▶ [Task details]: Your task is to copy each line of the material that holds the word "previous".
* * * * * * * * *
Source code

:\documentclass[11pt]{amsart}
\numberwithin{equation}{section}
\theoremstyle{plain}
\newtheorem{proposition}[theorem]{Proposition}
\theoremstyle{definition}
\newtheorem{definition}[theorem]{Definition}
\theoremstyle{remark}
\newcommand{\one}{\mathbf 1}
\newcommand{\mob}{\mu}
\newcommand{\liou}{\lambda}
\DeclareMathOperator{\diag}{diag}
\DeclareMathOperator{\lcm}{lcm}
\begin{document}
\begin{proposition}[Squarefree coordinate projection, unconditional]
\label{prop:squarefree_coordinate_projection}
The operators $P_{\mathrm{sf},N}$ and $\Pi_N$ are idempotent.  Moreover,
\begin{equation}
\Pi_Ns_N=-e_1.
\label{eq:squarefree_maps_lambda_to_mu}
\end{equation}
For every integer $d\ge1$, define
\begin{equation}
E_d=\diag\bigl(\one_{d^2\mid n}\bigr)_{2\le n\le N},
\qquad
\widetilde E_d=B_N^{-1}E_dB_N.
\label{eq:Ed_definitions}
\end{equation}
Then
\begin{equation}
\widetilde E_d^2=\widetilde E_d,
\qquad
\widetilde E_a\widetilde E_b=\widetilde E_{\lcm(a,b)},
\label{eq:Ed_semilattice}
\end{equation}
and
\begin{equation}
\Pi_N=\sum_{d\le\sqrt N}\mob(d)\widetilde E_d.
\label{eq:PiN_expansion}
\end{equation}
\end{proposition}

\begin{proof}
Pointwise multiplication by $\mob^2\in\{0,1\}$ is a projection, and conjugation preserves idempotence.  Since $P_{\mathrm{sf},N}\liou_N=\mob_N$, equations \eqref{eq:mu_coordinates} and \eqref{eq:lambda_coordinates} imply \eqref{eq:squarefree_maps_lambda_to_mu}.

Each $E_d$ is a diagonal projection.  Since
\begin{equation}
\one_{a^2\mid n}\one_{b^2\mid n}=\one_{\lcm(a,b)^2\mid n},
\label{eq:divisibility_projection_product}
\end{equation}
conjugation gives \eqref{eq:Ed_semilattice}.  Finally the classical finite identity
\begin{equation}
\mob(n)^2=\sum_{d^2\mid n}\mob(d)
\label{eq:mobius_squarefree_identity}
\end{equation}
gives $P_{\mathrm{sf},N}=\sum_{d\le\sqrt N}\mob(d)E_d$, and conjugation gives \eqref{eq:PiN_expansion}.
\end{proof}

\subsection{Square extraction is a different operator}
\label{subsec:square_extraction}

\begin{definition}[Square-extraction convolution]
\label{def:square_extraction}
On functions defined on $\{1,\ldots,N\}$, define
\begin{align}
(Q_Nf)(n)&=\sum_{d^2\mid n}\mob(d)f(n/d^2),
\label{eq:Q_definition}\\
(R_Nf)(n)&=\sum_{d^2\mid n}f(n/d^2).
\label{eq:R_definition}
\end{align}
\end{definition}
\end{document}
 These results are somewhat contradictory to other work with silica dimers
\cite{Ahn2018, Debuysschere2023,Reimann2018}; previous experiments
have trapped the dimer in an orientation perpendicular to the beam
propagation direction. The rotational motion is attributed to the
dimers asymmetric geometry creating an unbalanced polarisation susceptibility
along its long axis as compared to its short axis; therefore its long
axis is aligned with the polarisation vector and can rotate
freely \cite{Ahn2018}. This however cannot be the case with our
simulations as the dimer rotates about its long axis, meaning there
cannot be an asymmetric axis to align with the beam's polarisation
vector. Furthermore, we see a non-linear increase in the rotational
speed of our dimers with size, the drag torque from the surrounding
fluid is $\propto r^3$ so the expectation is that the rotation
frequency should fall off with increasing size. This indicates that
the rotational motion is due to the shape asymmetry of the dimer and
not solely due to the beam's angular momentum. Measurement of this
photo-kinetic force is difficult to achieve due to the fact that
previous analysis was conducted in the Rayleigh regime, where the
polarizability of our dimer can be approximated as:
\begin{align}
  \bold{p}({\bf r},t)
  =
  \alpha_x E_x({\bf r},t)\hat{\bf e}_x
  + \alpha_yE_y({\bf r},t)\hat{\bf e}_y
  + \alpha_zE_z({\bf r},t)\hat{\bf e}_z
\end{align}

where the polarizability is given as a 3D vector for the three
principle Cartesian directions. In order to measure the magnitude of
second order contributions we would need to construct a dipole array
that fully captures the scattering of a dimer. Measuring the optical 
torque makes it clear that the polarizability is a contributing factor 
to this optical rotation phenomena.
* * * * * * * * *
▶ [Written response]:
\cite{Ahn2018, Debuysschere2023,Reimann2018}; previous experiments
previous analysis was conducted in the Rayleigh regime, where the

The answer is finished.